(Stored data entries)
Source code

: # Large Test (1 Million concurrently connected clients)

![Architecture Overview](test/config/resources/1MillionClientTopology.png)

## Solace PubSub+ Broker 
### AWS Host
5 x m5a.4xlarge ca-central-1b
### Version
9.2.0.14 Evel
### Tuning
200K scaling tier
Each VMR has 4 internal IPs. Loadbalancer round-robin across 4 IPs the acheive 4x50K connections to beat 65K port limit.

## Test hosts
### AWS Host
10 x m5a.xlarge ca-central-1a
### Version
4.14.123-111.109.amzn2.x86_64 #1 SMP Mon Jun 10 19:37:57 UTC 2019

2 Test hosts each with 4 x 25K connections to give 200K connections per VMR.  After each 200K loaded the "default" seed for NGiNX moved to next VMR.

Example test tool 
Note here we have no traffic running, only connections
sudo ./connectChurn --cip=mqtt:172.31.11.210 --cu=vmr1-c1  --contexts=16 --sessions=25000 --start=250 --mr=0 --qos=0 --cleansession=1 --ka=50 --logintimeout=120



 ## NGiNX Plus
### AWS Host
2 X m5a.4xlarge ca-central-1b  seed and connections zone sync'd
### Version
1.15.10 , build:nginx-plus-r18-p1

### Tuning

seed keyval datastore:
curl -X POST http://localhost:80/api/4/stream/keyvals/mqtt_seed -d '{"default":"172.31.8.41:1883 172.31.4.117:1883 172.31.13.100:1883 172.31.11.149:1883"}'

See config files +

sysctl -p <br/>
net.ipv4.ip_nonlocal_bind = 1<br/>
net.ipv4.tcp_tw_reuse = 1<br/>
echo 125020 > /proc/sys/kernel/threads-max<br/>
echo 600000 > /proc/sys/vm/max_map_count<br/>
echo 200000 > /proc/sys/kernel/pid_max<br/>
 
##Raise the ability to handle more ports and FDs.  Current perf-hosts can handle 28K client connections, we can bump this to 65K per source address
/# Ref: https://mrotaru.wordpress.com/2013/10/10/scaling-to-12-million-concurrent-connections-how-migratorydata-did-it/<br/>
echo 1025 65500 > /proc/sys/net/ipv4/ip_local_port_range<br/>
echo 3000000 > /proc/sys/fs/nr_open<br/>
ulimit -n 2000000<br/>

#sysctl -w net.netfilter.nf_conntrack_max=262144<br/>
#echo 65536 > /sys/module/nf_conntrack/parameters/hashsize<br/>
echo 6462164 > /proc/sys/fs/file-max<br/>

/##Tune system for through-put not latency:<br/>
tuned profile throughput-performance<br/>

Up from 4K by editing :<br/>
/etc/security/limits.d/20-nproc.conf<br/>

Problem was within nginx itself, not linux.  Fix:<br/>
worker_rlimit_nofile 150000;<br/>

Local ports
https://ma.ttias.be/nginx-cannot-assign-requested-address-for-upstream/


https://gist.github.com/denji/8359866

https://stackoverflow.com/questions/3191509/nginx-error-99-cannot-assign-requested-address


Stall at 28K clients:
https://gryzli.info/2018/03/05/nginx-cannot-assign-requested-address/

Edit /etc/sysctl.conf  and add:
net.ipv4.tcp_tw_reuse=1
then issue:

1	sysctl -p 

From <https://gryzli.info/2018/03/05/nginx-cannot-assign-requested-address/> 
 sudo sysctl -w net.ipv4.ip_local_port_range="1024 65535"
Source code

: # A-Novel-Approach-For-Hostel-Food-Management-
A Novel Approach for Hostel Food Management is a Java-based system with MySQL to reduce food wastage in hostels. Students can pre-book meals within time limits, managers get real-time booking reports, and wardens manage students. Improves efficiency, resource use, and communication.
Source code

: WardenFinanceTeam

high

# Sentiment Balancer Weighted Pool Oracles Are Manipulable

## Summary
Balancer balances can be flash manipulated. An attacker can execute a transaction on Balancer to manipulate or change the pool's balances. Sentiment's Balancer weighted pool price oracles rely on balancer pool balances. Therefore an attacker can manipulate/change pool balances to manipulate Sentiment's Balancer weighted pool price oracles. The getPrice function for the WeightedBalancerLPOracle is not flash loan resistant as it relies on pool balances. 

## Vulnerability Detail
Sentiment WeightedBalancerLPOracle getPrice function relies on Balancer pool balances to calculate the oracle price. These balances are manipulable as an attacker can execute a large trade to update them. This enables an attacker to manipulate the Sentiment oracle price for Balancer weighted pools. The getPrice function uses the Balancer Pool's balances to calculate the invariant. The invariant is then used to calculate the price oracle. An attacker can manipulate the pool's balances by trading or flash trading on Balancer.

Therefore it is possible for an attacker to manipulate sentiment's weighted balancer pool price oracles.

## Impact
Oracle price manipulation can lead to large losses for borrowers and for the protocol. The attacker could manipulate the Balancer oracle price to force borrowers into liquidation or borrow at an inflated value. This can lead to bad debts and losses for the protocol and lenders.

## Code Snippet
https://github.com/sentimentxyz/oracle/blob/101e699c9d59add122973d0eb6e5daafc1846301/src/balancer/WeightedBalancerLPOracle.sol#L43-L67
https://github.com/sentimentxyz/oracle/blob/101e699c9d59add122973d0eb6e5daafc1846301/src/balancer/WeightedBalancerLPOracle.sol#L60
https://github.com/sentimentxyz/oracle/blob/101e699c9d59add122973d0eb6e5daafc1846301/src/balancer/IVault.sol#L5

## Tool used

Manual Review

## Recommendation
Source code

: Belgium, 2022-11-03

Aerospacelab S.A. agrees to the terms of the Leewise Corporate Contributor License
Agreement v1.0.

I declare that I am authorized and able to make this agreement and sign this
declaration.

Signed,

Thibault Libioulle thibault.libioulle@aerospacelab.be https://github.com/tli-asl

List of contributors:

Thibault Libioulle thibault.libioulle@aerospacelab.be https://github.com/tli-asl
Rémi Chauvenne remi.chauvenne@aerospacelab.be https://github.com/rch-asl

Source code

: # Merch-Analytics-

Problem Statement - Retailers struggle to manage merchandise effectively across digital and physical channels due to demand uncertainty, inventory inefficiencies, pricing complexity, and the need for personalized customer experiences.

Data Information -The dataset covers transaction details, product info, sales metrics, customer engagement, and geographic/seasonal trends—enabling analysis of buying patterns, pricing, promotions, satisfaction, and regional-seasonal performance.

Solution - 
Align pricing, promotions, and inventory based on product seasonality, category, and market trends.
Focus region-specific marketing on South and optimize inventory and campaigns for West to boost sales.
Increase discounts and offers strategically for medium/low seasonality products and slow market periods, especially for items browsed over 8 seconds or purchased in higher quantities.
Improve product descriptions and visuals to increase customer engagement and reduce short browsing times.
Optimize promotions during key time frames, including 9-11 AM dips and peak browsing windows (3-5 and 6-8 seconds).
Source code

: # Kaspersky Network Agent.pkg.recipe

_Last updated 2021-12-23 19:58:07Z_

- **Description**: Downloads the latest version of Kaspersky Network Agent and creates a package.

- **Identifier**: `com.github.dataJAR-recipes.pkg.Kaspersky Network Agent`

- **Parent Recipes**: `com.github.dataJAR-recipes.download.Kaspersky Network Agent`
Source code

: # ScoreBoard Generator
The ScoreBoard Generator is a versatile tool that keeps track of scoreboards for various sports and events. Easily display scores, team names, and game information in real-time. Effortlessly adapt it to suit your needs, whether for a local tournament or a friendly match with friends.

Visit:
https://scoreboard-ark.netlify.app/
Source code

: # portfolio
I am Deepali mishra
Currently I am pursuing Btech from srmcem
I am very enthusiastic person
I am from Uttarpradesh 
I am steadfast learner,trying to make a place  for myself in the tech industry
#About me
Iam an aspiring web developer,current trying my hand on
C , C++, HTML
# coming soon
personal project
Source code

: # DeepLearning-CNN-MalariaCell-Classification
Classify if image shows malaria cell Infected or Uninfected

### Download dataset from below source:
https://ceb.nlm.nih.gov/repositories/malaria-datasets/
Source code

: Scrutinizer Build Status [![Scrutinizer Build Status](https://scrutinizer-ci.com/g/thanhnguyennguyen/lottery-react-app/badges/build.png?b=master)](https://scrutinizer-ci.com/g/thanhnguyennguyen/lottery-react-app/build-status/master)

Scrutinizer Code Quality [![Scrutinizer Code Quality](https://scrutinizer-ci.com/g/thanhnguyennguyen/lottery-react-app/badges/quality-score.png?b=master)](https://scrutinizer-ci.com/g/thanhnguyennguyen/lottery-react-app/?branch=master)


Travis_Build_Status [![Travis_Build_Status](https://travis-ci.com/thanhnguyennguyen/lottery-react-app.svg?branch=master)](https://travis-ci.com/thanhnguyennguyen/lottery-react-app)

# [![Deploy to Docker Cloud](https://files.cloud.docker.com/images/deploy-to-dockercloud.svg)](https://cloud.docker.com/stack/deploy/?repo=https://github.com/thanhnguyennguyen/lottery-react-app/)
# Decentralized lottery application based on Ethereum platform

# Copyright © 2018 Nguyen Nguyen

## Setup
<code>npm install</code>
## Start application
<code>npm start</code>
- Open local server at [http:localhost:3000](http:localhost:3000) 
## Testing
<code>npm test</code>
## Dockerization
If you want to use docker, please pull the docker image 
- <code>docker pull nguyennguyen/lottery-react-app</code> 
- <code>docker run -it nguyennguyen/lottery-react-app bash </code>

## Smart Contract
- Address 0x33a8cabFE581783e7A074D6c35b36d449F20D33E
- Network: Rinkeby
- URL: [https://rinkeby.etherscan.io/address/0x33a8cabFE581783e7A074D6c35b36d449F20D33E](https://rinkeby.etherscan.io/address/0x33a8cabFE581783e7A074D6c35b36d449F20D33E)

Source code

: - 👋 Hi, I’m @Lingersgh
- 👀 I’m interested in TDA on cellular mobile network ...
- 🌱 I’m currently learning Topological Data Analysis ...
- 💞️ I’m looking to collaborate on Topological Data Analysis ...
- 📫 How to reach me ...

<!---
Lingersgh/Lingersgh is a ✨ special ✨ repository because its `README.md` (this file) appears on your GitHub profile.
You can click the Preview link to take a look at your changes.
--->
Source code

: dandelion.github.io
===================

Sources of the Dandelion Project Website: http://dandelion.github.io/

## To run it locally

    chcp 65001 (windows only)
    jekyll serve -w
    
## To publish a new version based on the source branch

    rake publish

◆ ASSIGNMENT ◆
Where a line of the data includes the string "scrutinizer", list that line.

◆ REPLY ◆
: Scrutinizer Build Status [![Scrutinizer Build Status](https://scrutinizer-ci.com/g/thanhnguyennguyen/lottery-react-app/badges/build.png?b=master)](https://scrutinizer-ci.com/g/thanhnguyennguyen/lottery-react-app/build-status/master)
Scrutinizer Code Quality [![Scrutinizer Code Quality](https://scrutinizer-ci.com/g/thanhnguyennguyen/lottery-react-app/badges/quality-score.png?b=master)](https://scrutinizer-ci.com/g/thanhnguyennguyen/lottery-react-app/?branch=master)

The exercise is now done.